> **Input material**:
※
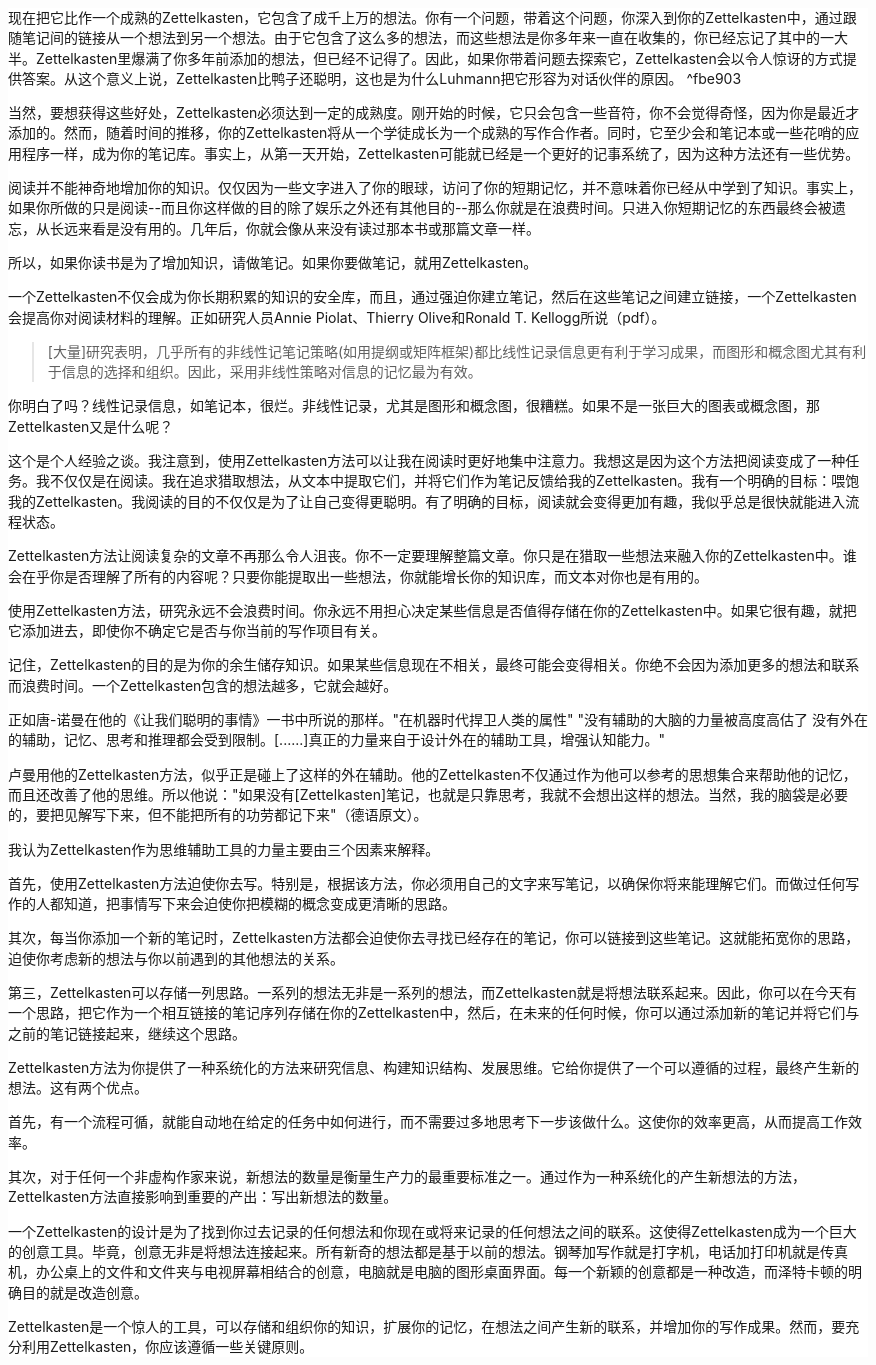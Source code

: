 现在把它比作一个成熟的Zettelkasten，它包含了成千上万的想法。你有一个问题，带着这个问题，你深入到你的Zettelkasten中，通过跟随笔记间的链接从一个想法到另一个想法。由于它包含了这么多的想法，而这些想法是你多年来一直在收集的，你已经忘记了其中的一大半。Zettelkasten里爆满了你多年前添加的想法，但已经不记得了。因此，如果你带着问题去探索它，Zettelkasten会以令人惊讶的方式提供答案。从这个意义上说，Zettelkasten比鸭子还聪明，这也是为什么Luhmann把它形容为对话伙伴的原因。 ^fbe903

当然，要想获得这些好处，Zettelkasten必须达到一定的成熟度。刚开始的时候，它只会包含一些音符，你不会觉得奇怪，因为你是最近才添加的。然而，随着时间的推移，你的Zettelkasten将从一个学徒成长为一个成熟的写作合作者。同时，它至少会和笔记本或一些花哨的应用程序一样，成为你的笔记库。事实上，从第一天开始，Zettelkasten可能就已经是一个更好的记事系统了，因为这种方法还有一些优势。

阅读并不能神奇地增加你的知识。仅仅因为一些文字进入了你的眼球，访问了你的短期记忆，并不意味着你已经从中学到了知识。事实上，如果你所做的只是阅读--而且你这样做的目的除了娱乐之外还有其他目的--那么你就是在浪费时间。只进入你短期记忆的东西最终会被遗忘，从长远来看是没有用的。几年后，你就会像从来没有读过那本书或那篇文章一样。

所以，如果你读书是为了增加知识，请做笔记。如果你要做笔记，就用Zettelkasten。

一个Zettelkasten不仅会成为你长期积累的知识的安全库，而且，通过强迫你建立笔记，然后在这些笔记之间建立链接，一个Zettelkasten会提高你对阅读材料的理解。正如研究人员Annie Piolat、Thierry Olive和Ronald T. Kellogg所说（pdf）。

>[大量]研究表明，几乎所有的非线性记笔记策略(如用提纲或矩阵框架)都比线性记录信息更有利于学习成果，而图形和概念图尤其有利于信息的选择和组织。因此，采用非线性策略对信息的记忆最为有效。


你明白了吗？线性记录信息，如笔记本，很烂。非线性记录，尤其是图形和概念图，很糟糕。如果不是一张巨大的图表或概念图，那Zettelkasten又是什么呢？

这个是个人经验之谈。我注意到，使用Zettelkasten方法可以让我在阅读时更好地集中注意力。我想这是因为这个方法把阅读变成了一种任务。我不仅仅是在阅读。我在追求猎取想法，从文本中提取它们，并将它们作为笔记反馈给我的Zettelkasten。我有一个明确的目标：喂饱我的Zettelkasten。我阅读的目的不仅仅是为了让自己变得更聪明。有了明确的目标，阅读就会变得更加有趣，我似乎总是很快就能进入流程状态。

Zettelkasten方法让阅读复杂的文章不再那么令人沮丧。你不一定要理解整篇文章。你只是在猎取一些想法来融入你的Zettelkasten中。谁会在乎你是否理解了所有的内容呢？只要你能提取出一些想法，你就能增长你的知识库，而文本对你也是有用的。

使用Zettelkasten方法，研究永远不会浪费时间。你永远不用担心决定某些信息是否值得存储在你的Zettelkasten中。如果它很有趣，就把它添加进去，即使你不确定它是否与你当前的写作项目有关。

记住，Zettelkasten的目的是为你的余生储存知识。如果某些信息现在不相关，最终可能会变得相关。你绝不会因为添加更多的想法和联系而浪费时间。一个Zettelkasten包含的想法越多，它就会越好。

正如唐-诺曼在他的《让我们聪明的事情》一书中所说的那样。"在机器时代捍卫人类的属性" "没有辅助的大脑的力量被高度高估了 没有外在的辅助，记忆、思考和推理都会受到限制。[......]真正的力量来自于设计外在的辅助工具，增强认知能力。"

卢曼用他的Zettelkasten方法，似乎正是碰上了这样的外在辅助。他的Zettelkasten不仅通过作为他可以参考的思想集合来帮助他的记忆，而且还改善了他的思维。所以他说："如果没有[Zettelkasten]笔记，也就是只靠思考，我就不会想出这样的想法。当然，我的脑袋是必要的，要把见解写下来，但不能把所有的功劳都记下来"（德语原文）。

我认为Zettelkasten作为思维辅助工具的力量主要由三个因素来解释。

首先，使用Zettelkasten方法迫使你去写。特别是，根据该方法，你必须用自己的文字来写笔记，以确保你将来能理解它们。而做过任何写作的人都知道，把事情写下来会迫使你把模糊的概念变成更清晰的思路。

其次，每当你添加一个新的笔记时，Zettelkasten方法都会迫使你去寻找已经存在的笔记，你可以链接到这些笔记。这就能拓宽你的思路，迫使你考虑新的想法与你以前遇到的其他想法的关系。

第三，Zettelkasten可以存储一列思路。一系列的想法无非是一系列的想法，而Zettelkasten就是将想法联系起来。因此，你可以在今天有一个思路，把它作为一个相互链接的笔记序列存储在你的Zettelkasten中，然后，在未来的任何时候，你可以通过添加新的笔记并将它们与之前的笔记链接起来，继续这个思路。

Zettelkasten方法为你提供了一种系统化的方法来研究信息、构建知识结构、发展思维。它给你提供了一个可以遵循的过程，最终产生新的想法。这有两个优点。

首先，有一个流程可循，就能自动地在给定的任务中如何进行，而不需要过多地思考下一步该做什么。这使你的效率更高，从而提高工作效率。

其次，对于任何一个非虚构作家来说，新想法的数量是衡量生产力的最重要标准之一。通过作为一种系统化的产生新想法的方法，Zettelkasten方法直接影响到重要的产出：写出新想法的数量。

一个Zettelkasten的设计是为了找到你过去记录的任何想法和你现在或将来记录的任何想法之间的联系。这使得Zettelkasten成为一个巨大的创意工具。毕竟，创意无非是将想法连接起来。所有新奇的想法都是基于以前的想法。钢琴加写作就是打字机，电话加打印机就是传真机，办公桌上的文件和文件夹与电视屏幕相结合的创意，电脑就是电脑的图形桌面界面。每一个新颖的创意都是一种改造，而泽特卡顿的明确目的就是改造创意。

Zettelkasten是一个惊人的工具，可以存储和组织你的知识，扩展你的记忆，在想法之间产生新的联系，并增加你的写作成果。然而，要充分利用Zettelkasten，你应该遵循一些关键原则。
※
> **About this exercise**:
When printing the entries, leave out the images and keep everything else exact.

> **Response**:
Source code

: 现在把它比作一个成熟的Zettelkasten，它包含了成千上万的想法。你有一个问题，带着这个问题，你深入到你的Zettelkasten中，通过跟随笔记间的链接从一个想法到另一个想法。由于它包含了这么多的想法，而这些想法是你多年来一直在收集的，你已经忘记了其中的一大半。Zettelkasten里爆满了你多年前添加的想法，但已经不记得了。因此，如果你带着问题去探索它，Zettelkasten会以令人惊讶的方式提供答案。从这个意义上说，Zettelkasten比鸭子还聪明，这也是为什么Luhmann把它形容为对话伙伴的原因。 ^fbe903

当然，要想获得这些好处，Zettelkasten必须达到一定的成熟度。刚开始的时候，它只会包含一些音符，你不会觉得奇怪，因为你是最近才添加的。然而，随着时间的推移，你的Zettelkasten将从一个学徒成长为一个成熟的写作合作者。同时，它至少会和笔记本或一些花哨的应用程序一样，成为你的笔记库。事实上，从第一天开始，Zettelkasten可能就已经是一个更好的记事系统了，因为这种方法还有一些优势。

阅读并不能神奇地增加你的知识。仅仅因为一些文字进入了你的眼球，访问了你的短期记忆，并不意味着你已经从中学到了知识。事实上，如果你所做的只是阅读--而且你这样做的目的除了娱乐之外还有其他目的--那么你就是在浪费时间。只进入你短期记忆的东西最终会被遗忘，从长远来看是没有用的。几年后，你就会像从来没有读过那本书或那篇文章一样。

所以，如果你读书是为了增加知识，请做笔记。如果你要做笔记，就用Zettelkasten。

一个Zettelkasten不仅会成为你长期积累的知识的安全库，而且，通过强迫你建立笔记，然后在这些笔记之间建立链接，一个Zettelkasten会提高你对阅读材料的理解。正如研究人员Annie Piolat、Thierry Olive和Ronald T. Kellogg所说（pdf）。

>[大量]研究表明，几乎所有的非线性记笔记策略(如用提纲或矩阵框架)都比线性记录信息更有利于学习成果，而图形和概念图尤其有利于信息的选择和组织。因此，采用非线性策略对信息的记忆最为有效。


你明白了吗？线性记录信息，如笔记本，很烂。非线性记录，尤其是图形和概念图，很糟糕。如果不是一张巨大的图表或概念图，那Zettelkasten又是什么呢？

这个是个人经验之谈。我注意到，使用Zettelkasten方法可以让我在阅读时更好地集中注意力。我想这是因为这个方法把阅读变成了一种任务。我不仅仅是在阅读。我在追求猎取想法，从文本中提取它们，并将它们作为笔记反馈给我的Zettelkasten。我有一个明确的目标：喂饱我的Zettelkasten。我阅读的目的不仅仅是为了让自己变得更聪明。有了明确的目标，阅读就会变得更加有趣，我似乎总是很快就能进入流程状态。

Zettelkasten方法让阅读复杂的文章不再那么令人沮丧。你不一定要理解整篇文章。你只是在猎取一些想法来融入你的Zettelkasten中。谁会在乎你是否理解了所有的内容呢？只要你能提取出一些想法，你就能增长你的知识库，而文本对你也是有用的。

使用Zettelkasten方法，研究永远不会浪费时间。你永远不用担心决定某些信息是否值得存储在你的Zettelkasten中。如果它很有趣，就把它添加进去，即使你不确定它是否与你当前的写作项目有关。

记住，Zettelkasten的目的是为你的余生储存知识。如果某些信息现在不相关，最终可能会变得相关。你绝不会因为添加更多的想法和联系而浪费时间。一个Zettelkasten包含的想法越多，它就会越好。

正如唐-诺曼在他的《让我们聪明的事情》一书中所说的那样。"在机器时代捍卫人类的属性" "没有辅助的大脑的力量被高度高估了 没有外在的辅助，记忆、思考和推理都会受到限制。[......]真正的力量来自于设计外在的辅助工具，增强认知能力。"

卢曼用他的Zettelkasten方法，似乎正是碰上了这样的外在辅助。他的Zettelkasten不仅通过作为他可以参考的思想集合来帮助他的记忆，而且还改善了他的思维。所以他说："如果没有[Zettelkasten]笔记，也就是只靠思考，我就不会想出这样的想法。当然，我的脑袋是必要的，要把见解写下来，但不能把所有的功劳都记下来"（德语原文）。

我认为Zettelkasten作为思维辅助工具的力量主要由三个因素来解释。

首先，使用Zettelkasten方法迫使你去写。特别是，根据该方法，你必须用自己的文字来写笔记，以确保你将来能理解它们。而做过任何写作的人都知道，把事情写下来会迫使你把模糊的概念变成更清晰的思路。

其次，每当你添加一个新的笔记时，Zettelkasten方法都会迫使你去寻找已经存在的笔记，你可以链接到这些笔记。这就能拓宽你的思路，迫使你考虑新的想法与你以前遇到的其他想法的关系。

第三，Zettelkasten可以存储一列思路。一系列的想法无非是一系列的想法，而Zettelkasten就是将想法联系起来。因此，你可以在今天有一个思路，把它作为一个相互链接的笔记序列存储在你的Zettelkasten中，然后，在未来的任何时候，你可以通过添加新的笔记并将它们与之前的笔记链接起来，继续这个思路。

Zettelkasten方法为你提供了一种系统化的方法来研究信息、构建知识结构、发展思维。它给你提供了一个可以遵循的过程，最终产生新的想法。这有两个优点。

首先，有一个流程可循，就能自动地在给定的任务中如何进行，而不需要过多地思考下一步该做什么。这使你的效率更高，从而提高工作效率。

其次，对于任何一个非虚构作家来说，新想法的数量是衡量生产力的最重要标准之一。通过作为一种系统化的产生新想法的方法，Zettelkasten方法直接影响到重要的产出：写出新想法的数量。

一个Zettelkasten的设计是为了找到你过去记录的任何想法和你现在或将来记录的任何想法之间的联系。这使得Zettelkasten成为一个巨大的创意工具。毕竟，创意无非是将想法连接起来。所有新奇的想法都是基于以前的想法。钢琴加写作就是打字机，电话加打印机就是传真机，办公桌上的文件和文件夹与电视屏幕相结合的创意，电脑就是电脑的图形桌面界面。每一个新颖的创意都是一种改造，而泽特卡顿的明确目的就是改造创意。

Zettelkasten是一个惊人的工具，可以存储和组织你的知识，扩展你的记忆，在想法之间产生新的联系，并增加你的写作成果。然而，要充分利用Zettelkasten，你应该遵循一些关键原则。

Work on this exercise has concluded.